Repeat the data that follows in full. Do not include the pictures.
(Records for the task)
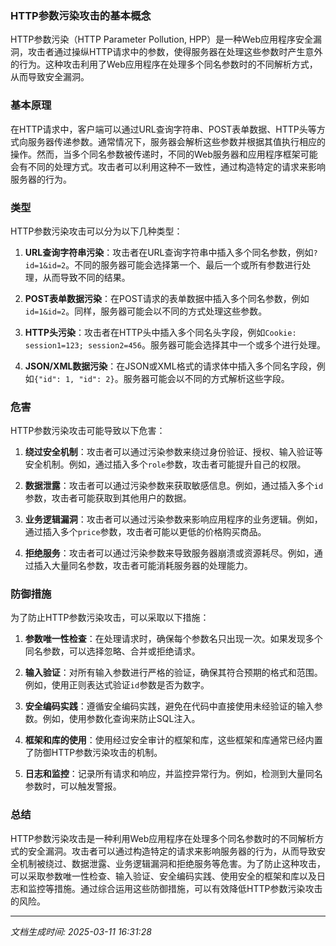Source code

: ### HTTP参数污染攻击的基本概念

HTTP参数污染（HTTP Parameter Pollution, HPP）是一种Web应用程序安全漏洞，攻击者通过操纵HTTP请求中的参数，使得服务器在处理这些参数时产生意外的行为。这种攻击利用了Web应用程序在处理多个同名参数时的不同解析方式，从而导致安全漏洞。

### 基本原理

在HTTP请求中，客户端可以通过URL查询字符串、POST表单数据、HTTP头等方式向服务器传递参数。通常情况下，服务器会解析这些参数并根据其值执行相应的操作。然而，当多个同名参数被传递时，不同的Web服务器和应用程序框架可能会有不同的处理方式。攻击者可以利用这种不一致性，通过构造特定的请求来影响服务器的行为。

### 类型

HTTP参数污染攻击可以分为以下几种类型：

1. **URL查询字符串污染**：攻击者在URL查询字符串中插入多个同名参数，例如`?id=1&id=2`。不同的服务器可能会选择第一个、最后一个或所有参数进行处理，从而导致不同的结果。

2. **POST表单数据污染**：在POST请求的表单数据中插入多个同名参数，例如`id=1&id=2`。同样，服务器可能会以不同的方式处理这些参数。

3. **HTTP头污染**：攻击者在HTTP头中插入多个同名头字段，例如`Cookie: session1=123; session2=456`。服务器可能会选择其中一个或多个进行处理。

4. **JSON/XML数据污染**：在JSON或XML格式的请求体中插入多个同名字段，例如`{"id": 1, "id": 2}`。服务器可能会以不同的方式解析这些字段。

### 危害

HTTP参数污染攻击可能导致以下危害：

1. **绕过安全机制**：攻击者可以通过污染参数来绕过身份验证、授权、输入验证等安全机制。例如，通过插入多个`role`参数，攻击者可能提升自己的权限。

2. **数据泄露**：攻击者可以通过污染参数来获取敏感信息。例如，通过插入多个`id`参数，攻击者可能获取到其他用户的数据。

3. **业务逻辑漏洞**：攻击者可以通过污染参数来影响应用程序的业务逻辑。例如，通过插入多个`price`参数，攻击者可能以更低的价格购买商品。

4. **拒绝服务**：攻击者可以通过污染参数来导致服务器崩溃或资源耗尽。例如，通过插入大量同名参数，攻击者可能消耗服务器的处理能力。

### 防御措施

为了防止HTTP参数污染攻击，可以采取以下措施：

1. **参数唯一性检查**：在处理请求时，确保每个参数名只出现一次。如果发现多个同名参数，可以选择忽略、合并或拒绝请求。

2. **输入验证**：对所有输入参数进行严格的验证，确保其符合预期的格式和范围。例如，使用正则表达式验证`id`参数是否为数字。

3. **安全编码实践**：遵循安全编码实践，避免在代码中直接使用未经验证的输入参数。例如，使用参数化查询来防止SQL注入。

4. **框架和库的使用**：使用经过安全审计的框架和库，这些框架和库通常已经内置了防御HTTP参数污染攻击的机制。

5. **日志和监控**：记录所有请求和响应，并监控异常行为。例如，检测到大量同名参数时，可以触发警报。

### 总结

HTTP参数污染攻击是一种利用Web应用程序在处理多个同名参数时的不同解析方式的安全漏洞。攻击者可以通过构造特定的请求来影响服务器的行为，从而导致安全机制被绕过、数据泄露、业务逻辑漏洞和拒绝服务等危害。为了防止这种攻击，可以采取参数唯一性检查、输入验证、安全编码实践、使用安全的框架和库以及日志和监控等措施。通过综合运用这些防御措施，可以有效降低HTTP参数污染攻击的风险。

---

*文档生成时间: 2025-03-11 16:31:28*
(End Records for the task)
- _Answer_:
Source code

: ### HTTP参数污染攻击的基本概念

HTTP参数污染（HTTP Parameter Pollution, HPP）是一种Web应用程序安全漏洞，攻击者通过操纵HTTP请求中的参数，使得服务器在处理这些参数时产生意外的行为。这种攻击利用了Web应用程序在处理多个同名参数时的不同解析方式，从而导致安全漏洞。

### 基本原理

在HTTP请求中，客户端可以通过URL查询字符串、POST表单数据、HTTP头等方式向服务器传递参数。通常情况下，服务器会解析这些参数并根据其值执行相应的操作。然而，当多个同名参数被传递时，不同的Web服务器和应用程序框架可能会有不同的处理方式。攻击者可以利用这种不一致性，通过构造特定的请求来影响服务器的行为。

### 类型

HTTP参数污染攻击可以分为以下几种类型：

1. **URL查询字符串污染**：攻击者在URL查询字符串中插入多个同名参数，例如`?id=1&id=2`。不同的服务器可能会选择第一个、最后一个或所有参数进行处理，从而导致不同的结果。

2. **POST表单数据污染**：在POST请求的表单数据中插入多个同名参数，例如`id=1&id=2`。同样，服务器可能会以不同的方式处理这些参数。

3. **HTTP头污染**：攻击者在HTTP头中插入多个同名头字段，例如`Cookie: session1=123; session2=456`。服务器可能会选择其中一个或多个进行处理。

4. **JSON/XML数据污染**：在JSON或XML格式的请求体中插入多个同名字段，例如`{"id": 1, "id": 2}`。服务器可能会以不同的方式解析这些字段。

### 危害

HTTP参数污染攻击可能导致以下危害：

1. **绕过安全机制**：攻击者可以通过污染参数来绕过身份验证、授权、输入验证等安全机制。例如，通过插入多个`role`参数，攻击者可能提升自己的权限。

2. **数据泄露**：攻击者可以通过污染参数来获取敏感信息。例如，通过插入多个`id`参数，攻击者可能获取到其他用户的数据。

3. **业务逻辑漏洞**：攻击者可以通过污染参数来影响应用程序的业务逻辑。例如，通过插入多个`price`参数，攻击者可能以更低的价格购买商品。

4. **拒绝服务**：攻击者可以通过污染参数来导致服务器崩溃或资源耗尽。例如，通过插入大量同名参数，攻击者可能消耗服务器的处理能力。

### 防御措施

为了防止HTTP参数污染攻击，可以采取以下措施：

1. **参数唯一性检查**：在处理请求时，确保每个参数名只出现一次。如果发现多个同名参数，可以选择忽略、合并或拒绝请求。

2. **输入验证**：对所有输入参数进行严格的验证，确保其符合预期的格式和范围。例如，使用正则表达式验证`id`参数是否为数字。

3. **安全编码实践**：遵循安全编码实践，避免在代码中直接使用未经验证的输入参数。例如，使用参数化查询来防止SQL注入。

4. **框架和库的使用**：使用经过安全审计的框架和库，这些框架和库通常已经内置了防御HTTP参数污染攻击的机制。

5. **日志和监控**：记录所有请求和响应，并监控异常行为。例如，检测到大量同名参数时，可以触发警报。

### 总结

HTTP参数污染攻击是一种利用Web应用程序在处理多个同名参数时的不同解析方式的安全漏洞。攻击者可以通过构造特定的请求来影响服务器的行为，从而导致安全机制被绕过、数据泄露、业务逻辑漏洞和拒绝服务等危害。为了防止这种攻击，可以采取参数唯一性检查、输入验证、安全编码实践、使用安全的框架和库以及日志和监控等措施。通过综合运用这些防御措施，可以有效降低HTTP参数污染攻击的风险。

---

*文档生成时间: 2025-03-11 16:31:28*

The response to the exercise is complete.